元甲子園のスターが被告となった裁判の結果を見守るため、定数28の傍聴席に倍以上の希望者が殺到した。

2月4日午後、強盗致傷などの容疑で逮捕された千丸剛被告(21)に対する判決が千葉地裁で下された。

千丸被告は’17年に夏の甲子園で優勝した花咲徳栄高校野球部の元主将である。甲子園で4割以上の打率を記録し、チームを牽引した。卒業後は駒澤大学野球部に入部。だが、本人いわく「理不尽なシゴキ」を受けて1年生時に退部し、大学も中退した後は無職だった。’19年4月に仲間3人とともに千葉県八街市にある住宅に侵入し、住人夫婦に重軽傷を負わせている。

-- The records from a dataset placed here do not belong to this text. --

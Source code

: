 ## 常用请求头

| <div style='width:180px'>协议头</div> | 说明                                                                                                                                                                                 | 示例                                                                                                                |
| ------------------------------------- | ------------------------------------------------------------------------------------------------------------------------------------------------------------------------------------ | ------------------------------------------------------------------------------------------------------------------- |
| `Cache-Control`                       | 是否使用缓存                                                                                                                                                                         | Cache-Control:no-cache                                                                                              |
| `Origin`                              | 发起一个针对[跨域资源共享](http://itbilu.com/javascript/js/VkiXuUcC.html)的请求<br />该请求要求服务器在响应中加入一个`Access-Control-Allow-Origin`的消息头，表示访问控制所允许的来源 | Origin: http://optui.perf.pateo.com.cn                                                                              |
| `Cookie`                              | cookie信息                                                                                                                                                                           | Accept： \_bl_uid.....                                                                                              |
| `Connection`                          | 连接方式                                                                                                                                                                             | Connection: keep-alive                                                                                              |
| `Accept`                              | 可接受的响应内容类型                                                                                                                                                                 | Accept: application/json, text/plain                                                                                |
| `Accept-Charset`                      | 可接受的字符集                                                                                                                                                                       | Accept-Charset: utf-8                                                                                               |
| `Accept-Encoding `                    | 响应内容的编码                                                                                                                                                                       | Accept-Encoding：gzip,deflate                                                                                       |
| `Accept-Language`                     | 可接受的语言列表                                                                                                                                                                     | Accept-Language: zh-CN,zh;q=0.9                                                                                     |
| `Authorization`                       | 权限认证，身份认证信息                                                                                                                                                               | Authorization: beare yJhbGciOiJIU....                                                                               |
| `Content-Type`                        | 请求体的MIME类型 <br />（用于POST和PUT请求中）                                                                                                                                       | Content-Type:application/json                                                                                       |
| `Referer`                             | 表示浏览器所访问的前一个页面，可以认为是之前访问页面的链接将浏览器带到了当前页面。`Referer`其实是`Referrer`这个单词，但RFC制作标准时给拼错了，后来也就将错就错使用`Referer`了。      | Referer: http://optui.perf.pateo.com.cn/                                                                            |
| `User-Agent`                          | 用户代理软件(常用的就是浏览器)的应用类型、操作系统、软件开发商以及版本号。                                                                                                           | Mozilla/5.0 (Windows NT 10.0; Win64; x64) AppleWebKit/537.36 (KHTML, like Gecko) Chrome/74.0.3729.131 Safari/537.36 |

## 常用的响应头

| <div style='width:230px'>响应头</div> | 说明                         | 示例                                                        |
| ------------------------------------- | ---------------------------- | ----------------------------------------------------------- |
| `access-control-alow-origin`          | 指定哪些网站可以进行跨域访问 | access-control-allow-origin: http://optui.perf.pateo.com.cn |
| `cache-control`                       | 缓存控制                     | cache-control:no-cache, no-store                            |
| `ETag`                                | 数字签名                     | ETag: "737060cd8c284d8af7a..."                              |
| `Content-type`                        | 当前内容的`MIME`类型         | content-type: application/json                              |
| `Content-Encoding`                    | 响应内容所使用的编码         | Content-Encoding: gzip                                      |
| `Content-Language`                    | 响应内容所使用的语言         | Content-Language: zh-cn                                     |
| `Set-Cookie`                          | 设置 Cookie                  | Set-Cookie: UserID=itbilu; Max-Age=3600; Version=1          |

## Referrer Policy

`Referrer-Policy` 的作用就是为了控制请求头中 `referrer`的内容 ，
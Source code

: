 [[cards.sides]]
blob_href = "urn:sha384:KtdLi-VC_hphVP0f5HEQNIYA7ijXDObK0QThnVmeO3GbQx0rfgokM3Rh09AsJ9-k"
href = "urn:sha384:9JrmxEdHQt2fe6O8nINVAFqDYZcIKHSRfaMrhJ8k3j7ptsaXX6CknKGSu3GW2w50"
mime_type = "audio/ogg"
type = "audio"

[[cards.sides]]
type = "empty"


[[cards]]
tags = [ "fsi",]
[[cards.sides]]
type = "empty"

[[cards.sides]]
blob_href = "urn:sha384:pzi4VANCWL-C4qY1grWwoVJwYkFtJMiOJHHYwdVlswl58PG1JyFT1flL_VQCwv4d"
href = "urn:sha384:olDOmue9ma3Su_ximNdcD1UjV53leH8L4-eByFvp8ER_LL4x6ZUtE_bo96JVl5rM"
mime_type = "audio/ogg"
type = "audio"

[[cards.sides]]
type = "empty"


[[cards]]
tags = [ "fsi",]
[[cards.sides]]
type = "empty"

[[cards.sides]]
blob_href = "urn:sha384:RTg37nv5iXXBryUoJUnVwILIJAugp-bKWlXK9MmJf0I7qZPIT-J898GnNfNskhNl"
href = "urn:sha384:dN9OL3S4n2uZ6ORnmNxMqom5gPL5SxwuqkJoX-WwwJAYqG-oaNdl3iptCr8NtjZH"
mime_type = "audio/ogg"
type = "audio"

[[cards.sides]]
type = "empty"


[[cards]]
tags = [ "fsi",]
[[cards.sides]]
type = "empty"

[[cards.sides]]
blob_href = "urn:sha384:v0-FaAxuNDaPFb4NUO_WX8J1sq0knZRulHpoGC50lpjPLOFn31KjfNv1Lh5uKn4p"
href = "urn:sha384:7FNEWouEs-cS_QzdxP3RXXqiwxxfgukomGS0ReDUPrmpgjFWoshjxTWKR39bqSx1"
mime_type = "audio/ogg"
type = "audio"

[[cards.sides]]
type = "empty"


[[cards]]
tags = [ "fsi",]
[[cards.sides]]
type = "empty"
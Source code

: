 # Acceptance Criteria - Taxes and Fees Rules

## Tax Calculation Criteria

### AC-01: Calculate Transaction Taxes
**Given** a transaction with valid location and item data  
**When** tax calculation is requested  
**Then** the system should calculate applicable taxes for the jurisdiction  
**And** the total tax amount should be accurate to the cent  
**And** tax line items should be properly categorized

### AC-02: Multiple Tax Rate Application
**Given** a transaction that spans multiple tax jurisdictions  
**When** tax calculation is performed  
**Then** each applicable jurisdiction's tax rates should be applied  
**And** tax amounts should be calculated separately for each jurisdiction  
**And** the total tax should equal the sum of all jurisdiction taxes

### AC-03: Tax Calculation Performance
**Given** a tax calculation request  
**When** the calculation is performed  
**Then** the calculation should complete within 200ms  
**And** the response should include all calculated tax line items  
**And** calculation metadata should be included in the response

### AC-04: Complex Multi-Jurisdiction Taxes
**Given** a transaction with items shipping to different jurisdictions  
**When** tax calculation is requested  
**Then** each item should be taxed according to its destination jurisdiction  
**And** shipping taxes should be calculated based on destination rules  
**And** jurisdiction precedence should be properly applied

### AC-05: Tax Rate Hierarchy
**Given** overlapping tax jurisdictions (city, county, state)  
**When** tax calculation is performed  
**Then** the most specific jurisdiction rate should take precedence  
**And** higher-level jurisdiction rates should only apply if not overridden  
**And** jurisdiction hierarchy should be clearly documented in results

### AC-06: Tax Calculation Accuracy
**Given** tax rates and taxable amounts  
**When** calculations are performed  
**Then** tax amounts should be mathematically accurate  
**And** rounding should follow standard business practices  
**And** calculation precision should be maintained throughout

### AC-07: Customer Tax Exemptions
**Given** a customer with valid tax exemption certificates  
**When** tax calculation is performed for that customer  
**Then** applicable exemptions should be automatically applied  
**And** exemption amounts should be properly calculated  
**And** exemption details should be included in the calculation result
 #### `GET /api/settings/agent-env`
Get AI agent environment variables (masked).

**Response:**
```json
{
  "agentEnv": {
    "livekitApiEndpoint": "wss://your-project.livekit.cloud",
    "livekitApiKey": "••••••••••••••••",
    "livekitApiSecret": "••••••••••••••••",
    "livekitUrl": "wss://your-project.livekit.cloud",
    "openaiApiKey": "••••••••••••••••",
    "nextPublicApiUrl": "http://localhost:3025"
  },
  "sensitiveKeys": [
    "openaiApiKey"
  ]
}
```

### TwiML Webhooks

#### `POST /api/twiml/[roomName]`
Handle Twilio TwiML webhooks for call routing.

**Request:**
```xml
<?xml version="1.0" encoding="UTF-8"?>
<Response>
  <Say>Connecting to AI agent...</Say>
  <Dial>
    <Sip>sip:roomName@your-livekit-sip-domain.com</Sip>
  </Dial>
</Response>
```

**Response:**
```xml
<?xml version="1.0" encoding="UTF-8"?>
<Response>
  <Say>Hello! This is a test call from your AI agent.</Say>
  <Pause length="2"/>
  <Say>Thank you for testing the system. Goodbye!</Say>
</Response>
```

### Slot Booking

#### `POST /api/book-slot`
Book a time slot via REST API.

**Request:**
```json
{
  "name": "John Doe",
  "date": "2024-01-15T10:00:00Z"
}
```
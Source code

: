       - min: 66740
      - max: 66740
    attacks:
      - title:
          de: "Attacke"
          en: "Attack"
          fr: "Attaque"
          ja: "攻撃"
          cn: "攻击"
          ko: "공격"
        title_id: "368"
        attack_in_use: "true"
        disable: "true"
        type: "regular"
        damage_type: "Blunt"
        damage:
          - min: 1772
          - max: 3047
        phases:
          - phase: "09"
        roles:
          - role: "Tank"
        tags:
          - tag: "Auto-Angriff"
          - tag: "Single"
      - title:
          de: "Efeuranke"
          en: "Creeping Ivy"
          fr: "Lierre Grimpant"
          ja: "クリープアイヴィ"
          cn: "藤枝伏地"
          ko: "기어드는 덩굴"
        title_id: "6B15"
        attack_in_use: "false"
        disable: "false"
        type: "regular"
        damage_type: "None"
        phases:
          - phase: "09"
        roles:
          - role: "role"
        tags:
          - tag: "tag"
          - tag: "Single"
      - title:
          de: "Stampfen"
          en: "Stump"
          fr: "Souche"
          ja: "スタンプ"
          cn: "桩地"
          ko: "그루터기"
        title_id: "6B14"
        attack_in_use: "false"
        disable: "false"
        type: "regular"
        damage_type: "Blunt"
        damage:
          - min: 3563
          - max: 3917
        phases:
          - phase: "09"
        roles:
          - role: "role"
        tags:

裁判開始の10分前に法廷に入った千丸被告は紺のスーツに白いシャツ。散髪したと思われ、スッキリした雰囲気を受ける。

これまでの裁判と同じように、他の犯行グループのメンバーから一人離れて弁護側の前に座ると、じっと前を見つめた。

「千丸剛、懲役5年」

裁判長が告げた瞬間、千丸被告の父親は下を向いた。一方、着席した千丸被告は前を向いたまま、微動だにせず、表情も変わらなかった。

千丸被告側は、「友人から『人のいない家からお金を運ぶ仕事』と誘われ、強盗とは知らなかった」と主張し、犯行におよぶ直前に計画を聞かされたと述べていた。

また、侵入した住宅内でも恐怖で身体が動かず、住人女性を押さえつけるような行為はしていないと法廷で証言。千丸被告の弁護士は執行猶予つきの判決を求めていた。

「犯行グループはナンバープレートを窃盗し、自分たちのクルマに付け替えていますが、千丸被告はそれにも関与していないとも話しています。つまり、知らないうちに巻き込まれ、他のメンバーから脅されたことで、途中で抜けることもできなかったと言い張っていたわけです。ところが、それが逆効果だった。裁判官に『犯した罪を過少に捉えて、十分に反省していない』という印象を与えてしまい、千丸被告側の主張はことごとく退けられました」(全国紙担当記者)

犯行グループのリーダー格には懲役8年6ヵ月の判決が下された。また、千丸被告以外の他の2人はそれぞれ懲役5年6ヵ月、6年だった。

「他のメンバーと比べても、千丸被告の罪の重さはそれほど変わりません。検察側の求刑である懲役6年がほぼ認められた結果です。千丸被告は初犯ですし、すでに500万円の弁償金を払い、花咲徳栄高校の野球部監督の紹介で仕事先も決まっていました。しかし、強盗致傷は重罪。執行猶予がつくことはありえませんし、被害者の住人夫婦も実刑を望んでいました」(同前)

判決の後、地裁を出て駐車場に向かった千丸被告の両親は強張った表情で、集まったマスコミに声をかけられても、立ち止まることはなかった。

野球以外の趣味はほとんどなく、チームメイトの誰もが認める圧倒的な練習量で名門高校野球部を優勝に導いた千丸被告。罪を償って、再び真っ当な道を歩むことを願うばかりだ。